Early in her childhood she studied piano with Sonoda Kiyohide, the father of Takahiro. She quickly developed into a child prodigy. Beate Sirota Gordon called Nagaoka an "absolute genius" who regularly read Leo Tolstoy novels from a young age.

In the late 1930s she began to study with Leo Sirota and was considered, along with Sonoda Takahiro, to be the most talented Japanese pianist of her generation. In 1939 she made her public debut in a program played by Sirota students. She played Ludwig van Beethoven's Piano Concerto No. 3 with the Chūō Symphony Orchestra conducted by Sirota.

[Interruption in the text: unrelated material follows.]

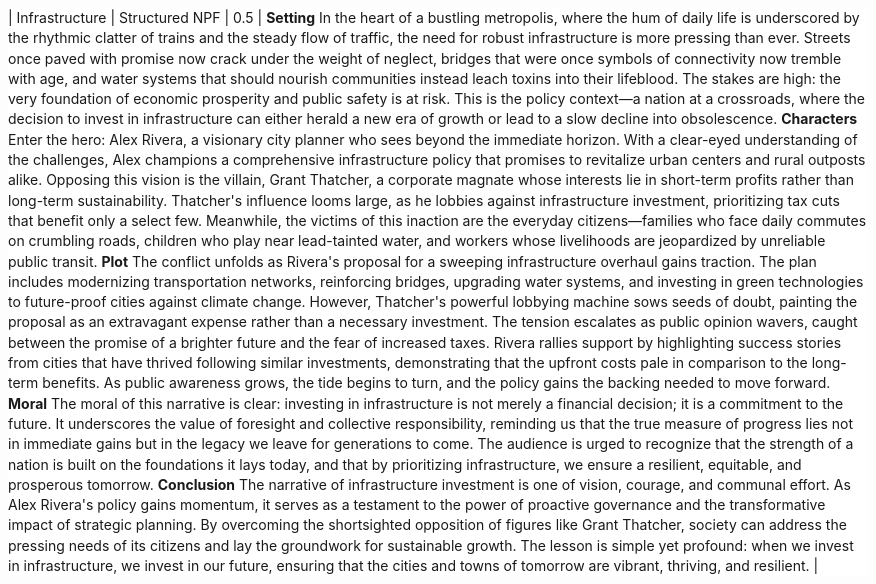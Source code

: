 | Infrastructure | Structured NPF | 0.5 | **Setting**  In the heart of a bustling metropolis, where the hum of daily life is underscored by the rhythmic clatter of trains and the steady flow of traffic, the need for robust infrastructure is more pressing than ever. Streets once paved with promise now crack under the weight of neglect, bridges that were once symbols of connectivity now tremble with age, and water systems that should nourish communities instead leach toxins into their lifeblood. The stakes are high: the very foundation of economic prosperity and public safety is at risk. This is the policy context—a nation at a crossroads, where the decision to invest in infrastructure can either herald a new era of growth or lead to a slow decline into obsolescence.  **Characters**  Enter the hero: Alex Rivera, a visionary city planner who sees beyond the immediate horizon. With a clear-eyed understanding of the challenges, Alex champions a comprehensive infrastructure policy that promises to revitalize urban centers and rural outposts alike. Opposing this vision is the villain, Grant Thatcher, a corporate magnate whose interests lie in short-term profits rather than long-term sustainability. Thatcher's influence looms large, as he lobbies against infrastructure investment, prioritizing tax cuts that benefit only a select few. Meanwhile, the victims of this inaction are the everyday citizens—families who face daily commutes on crumbling roads, children who play near lead-tainted water, and workers whose livelihoods are jeopardized by unreliable public transit.  **Plot**  The conflict unfolds as Rivera's proposal for a sweeping infrastructure overhaul gains traction. The plan includes modernizing transportation networks, reinforcing bridges, upgrading water systems, and investing in green technologies to future-proof cities against climate change. However, Thatcher's powerful lobbying machine sows seeds of doubt, painting the proposal as an extravagant expense rather than a necessary investment. The tension escalates as public opinion wavers, caught between the promise of a brighter future and the fear of increased taxes. Rivera rallies support by highlighting success stories from cities that have thrived following similar investments, demonstrating that the upfront costs pale in comparison to the long-term benefits. As public awareness grows, the tide begins to turn, and the policy gains the backing needed to move forward.  **Moral**  The moral of this narrative is clear: investing in infrastructure is not merely a financial decision; it is a commitment to the future. It underscores the value of foresight and collective responsibility, reminding us that the true measure of progress lies not in immediate gains but in the legacy we leave for generations to come. The audience is urged to recognize that the strength of a nation is built on the foundations it lays today, and that by prioritizing infrastructure, we ensure a resilient, equitable, and prosperous tomorrow.  **Conclusion**  The narrative of infrastructure investment is one of vision, courage, and communal effort. As Alex Rivera's policy gains momentum, it serves as a testament to the power of proactive governance and the transformative impact of strategic planning. By overcoming the shortsighted opposition of figures like Grant Thatcher, society can address the pressing needs of its citizens and lay the groundwork for sustainable growth. The lesson is simple yet profound: when we invest in infrastructure, we invest in our future, ensuring that the cities and towns of tomorrow are vibrant, thriving, and resilient. |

During the Pacific War, Nagaoka continued to perform concerts, including with Sirota. She also continued to study with him, even after he and other foreign-born residents were forcibly relocated to Karuizawa in 1944.

In May 1945 Nagaoka came to Tokyo to stay with a relative. While there she began to prepare the Études by Frédéric Chopin for performance. She also taught piano. On May 25, American aircraft firebombed Tokyo for the fifth and final time in the Yamanote Air Raid. Nagaoka and her mother fled to an air raid shelter in Kōjimachi where they both died. Nagaoka was found holding a score she had recently borrowed from her friend and fellow Sirota student, Fujita Haruko.

The following day, on May 26, the remains of Nagaoka and her mother were cremated. Her friend Iwasa Miyoko came to help clean up the Nagaoka family home and attend the cremation. She later wrote:

I [...] witnessed [Nobuko and her mother's] cremation by her father, who had happened to be away that day [of the bombing] and was the only member of the family to survive. They looked so beautiful, as if they were only sleeping. They both were laid on the burnt piano. Her father said, "Look at all her scores." He scooped up the burnt ashes in his hand and poured them over their bodies.

Sonoda Takahiro later said of Nagaoka that she "had much greater talent" than he. Fujita described her life as that of "a bud that never blossomed". Nagaoka's Knabe upright piano was bequeathed to Sonoda in 1946.